DIRECTIONS:
Return the lines below that contain the word "元件設定".
** DATASET EXTRACT follows **
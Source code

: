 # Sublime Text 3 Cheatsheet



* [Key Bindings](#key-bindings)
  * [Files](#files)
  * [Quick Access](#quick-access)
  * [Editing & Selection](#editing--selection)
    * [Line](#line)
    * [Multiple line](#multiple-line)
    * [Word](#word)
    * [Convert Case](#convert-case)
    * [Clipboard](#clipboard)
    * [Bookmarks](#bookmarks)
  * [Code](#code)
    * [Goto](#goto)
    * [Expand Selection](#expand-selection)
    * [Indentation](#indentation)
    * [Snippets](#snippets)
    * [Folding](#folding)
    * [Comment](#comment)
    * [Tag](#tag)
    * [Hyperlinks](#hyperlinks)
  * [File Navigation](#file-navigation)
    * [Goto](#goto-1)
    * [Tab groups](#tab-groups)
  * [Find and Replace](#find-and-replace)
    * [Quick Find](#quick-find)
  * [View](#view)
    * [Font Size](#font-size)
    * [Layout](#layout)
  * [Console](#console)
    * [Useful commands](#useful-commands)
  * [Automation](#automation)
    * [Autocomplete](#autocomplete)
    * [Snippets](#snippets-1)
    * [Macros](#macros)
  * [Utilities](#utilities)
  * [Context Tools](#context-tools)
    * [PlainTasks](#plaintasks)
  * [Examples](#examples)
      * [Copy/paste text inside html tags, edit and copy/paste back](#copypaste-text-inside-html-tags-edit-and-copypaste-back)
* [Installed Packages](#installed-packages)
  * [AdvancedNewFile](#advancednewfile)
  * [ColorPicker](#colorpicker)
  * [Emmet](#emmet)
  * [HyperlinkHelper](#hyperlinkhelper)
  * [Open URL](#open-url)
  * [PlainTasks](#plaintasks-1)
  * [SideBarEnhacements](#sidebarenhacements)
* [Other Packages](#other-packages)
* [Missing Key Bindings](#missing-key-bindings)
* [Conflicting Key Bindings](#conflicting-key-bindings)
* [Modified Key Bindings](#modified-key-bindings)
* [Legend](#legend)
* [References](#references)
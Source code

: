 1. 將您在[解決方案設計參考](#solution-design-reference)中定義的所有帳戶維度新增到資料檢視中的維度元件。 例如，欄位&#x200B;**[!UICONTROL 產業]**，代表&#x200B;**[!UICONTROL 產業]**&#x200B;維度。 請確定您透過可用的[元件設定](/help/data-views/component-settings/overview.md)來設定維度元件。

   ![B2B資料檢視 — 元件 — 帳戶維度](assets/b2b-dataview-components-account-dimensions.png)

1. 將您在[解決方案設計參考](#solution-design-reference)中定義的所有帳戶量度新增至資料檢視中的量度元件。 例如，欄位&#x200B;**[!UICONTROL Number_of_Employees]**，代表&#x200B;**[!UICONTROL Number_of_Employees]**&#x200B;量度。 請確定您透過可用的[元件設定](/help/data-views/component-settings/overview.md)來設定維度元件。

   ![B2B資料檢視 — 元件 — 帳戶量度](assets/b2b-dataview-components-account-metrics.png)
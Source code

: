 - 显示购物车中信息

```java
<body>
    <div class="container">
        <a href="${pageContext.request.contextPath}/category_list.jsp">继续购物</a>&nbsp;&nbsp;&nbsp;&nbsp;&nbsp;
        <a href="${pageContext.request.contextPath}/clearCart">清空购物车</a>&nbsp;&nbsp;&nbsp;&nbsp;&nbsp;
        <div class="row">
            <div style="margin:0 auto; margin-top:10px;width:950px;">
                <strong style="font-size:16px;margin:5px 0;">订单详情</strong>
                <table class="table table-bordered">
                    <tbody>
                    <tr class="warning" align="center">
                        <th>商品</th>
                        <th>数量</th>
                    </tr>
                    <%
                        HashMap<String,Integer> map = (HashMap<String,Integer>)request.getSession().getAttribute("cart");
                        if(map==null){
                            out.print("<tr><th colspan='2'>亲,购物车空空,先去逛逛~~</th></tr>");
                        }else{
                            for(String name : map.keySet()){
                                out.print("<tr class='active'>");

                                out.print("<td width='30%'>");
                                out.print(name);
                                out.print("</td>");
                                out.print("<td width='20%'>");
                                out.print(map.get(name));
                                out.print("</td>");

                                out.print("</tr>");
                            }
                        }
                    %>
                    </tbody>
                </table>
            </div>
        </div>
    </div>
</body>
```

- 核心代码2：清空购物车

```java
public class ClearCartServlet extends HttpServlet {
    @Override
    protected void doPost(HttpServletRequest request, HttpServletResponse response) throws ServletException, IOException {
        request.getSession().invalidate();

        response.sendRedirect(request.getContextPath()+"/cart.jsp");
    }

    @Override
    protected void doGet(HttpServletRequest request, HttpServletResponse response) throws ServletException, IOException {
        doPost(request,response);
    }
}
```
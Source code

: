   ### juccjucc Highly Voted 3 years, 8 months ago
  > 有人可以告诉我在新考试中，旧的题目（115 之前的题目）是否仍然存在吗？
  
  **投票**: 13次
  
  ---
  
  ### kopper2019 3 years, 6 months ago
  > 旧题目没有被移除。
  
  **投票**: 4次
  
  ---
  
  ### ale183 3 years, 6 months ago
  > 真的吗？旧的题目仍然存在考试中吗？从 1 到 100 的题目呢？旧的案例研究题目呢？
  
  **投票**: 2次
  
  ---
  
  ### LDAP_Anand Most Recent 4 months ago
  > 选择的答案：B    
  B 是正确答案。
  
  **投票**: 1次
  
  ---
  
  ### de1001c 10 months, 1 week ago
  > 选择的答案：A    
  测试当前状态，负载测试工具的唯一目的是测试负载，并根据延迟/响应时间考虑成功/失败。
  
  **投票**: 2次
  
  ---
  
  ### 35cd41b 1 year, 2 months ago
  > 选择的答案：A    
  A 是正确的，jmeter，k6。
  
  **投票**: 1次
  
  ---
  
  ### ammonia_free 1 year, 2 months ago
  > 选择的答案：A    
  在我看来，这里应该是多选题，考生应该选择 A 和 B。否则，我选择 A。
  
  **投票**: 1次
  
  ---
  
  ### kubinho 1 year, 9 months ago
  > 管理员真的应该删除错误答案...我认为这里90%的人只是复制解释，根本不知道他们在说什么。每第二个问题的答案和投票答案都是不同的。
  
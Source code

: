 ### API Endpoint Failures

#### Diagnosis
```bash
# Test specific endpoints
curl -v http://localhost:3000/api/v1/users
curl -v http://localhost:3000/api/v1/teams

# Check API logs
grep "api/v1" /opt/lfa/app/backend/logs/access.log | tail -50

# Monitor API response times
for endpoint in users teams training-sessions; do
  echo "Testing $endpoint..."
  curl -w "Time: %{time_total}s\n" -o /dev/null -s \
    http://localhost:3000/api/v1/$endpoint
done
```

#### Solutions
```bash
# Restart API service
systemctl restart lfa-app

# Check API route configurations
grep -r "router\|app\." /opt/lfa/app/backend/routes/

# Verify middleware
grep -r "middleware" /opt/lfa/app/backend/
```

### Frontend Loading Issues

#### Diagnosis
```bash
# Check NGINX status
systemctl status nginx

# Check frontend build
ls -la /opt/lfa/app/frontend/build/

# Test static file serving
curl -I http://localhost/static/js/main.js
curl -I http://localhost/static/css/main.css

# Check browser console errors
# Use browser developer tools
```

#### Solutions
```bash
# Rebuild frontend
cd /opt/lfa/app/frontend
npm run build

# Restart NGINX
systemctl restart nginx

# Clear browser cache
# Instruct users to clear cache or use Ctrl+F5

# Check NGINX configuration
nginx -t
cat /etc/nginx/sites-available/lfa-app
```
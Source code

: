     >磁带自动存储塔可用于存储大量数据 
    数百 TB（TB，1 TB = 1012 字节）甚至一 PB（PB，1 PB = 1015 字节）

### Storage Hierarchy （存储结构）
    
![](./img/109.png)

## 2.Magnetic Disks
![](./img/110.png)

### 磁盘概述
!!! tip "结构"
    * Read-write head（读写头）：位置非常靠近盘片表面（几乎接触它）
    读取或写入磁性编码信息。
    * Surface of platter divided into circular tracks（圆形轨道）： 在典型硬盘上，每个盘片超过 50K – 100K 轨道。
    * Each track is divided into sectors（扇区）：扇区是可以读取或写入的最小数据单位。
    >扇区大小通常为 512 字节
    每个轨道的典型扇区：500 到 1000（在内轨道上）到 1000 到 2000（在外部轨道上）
** End of DATASET EXTRACT **
RESPONSE:
: 1. 將您在[解決方案設計參考](#solution-design-reference)中定義的所有帳戶維度新增到資料檢視中的維度元件。 例如，欄位&#x200B;**[!UICONTROL 產業]**，代表&#x200B;**[!UICONTROL 產業]**&#x200B;維度。 請確定您透過可用的[元件設定](/help/data-views/component-settings/overview.md)來設定維度元件。
1. 將您在[解決方案設計參考](#solution-design-reference)中定義的所有帳戶量度新增至資料檢視中的量度元件。 例如，欄位&#x200B;**[!UICONTROL Number_of_Employees]**，代表&#x200B;**[!UICONTROL Number_of_Employees]**&#x200B;量度。 請確定您透過可用的[元件設定](/help/data-views/component-settings/overview.md)來設定維度元件。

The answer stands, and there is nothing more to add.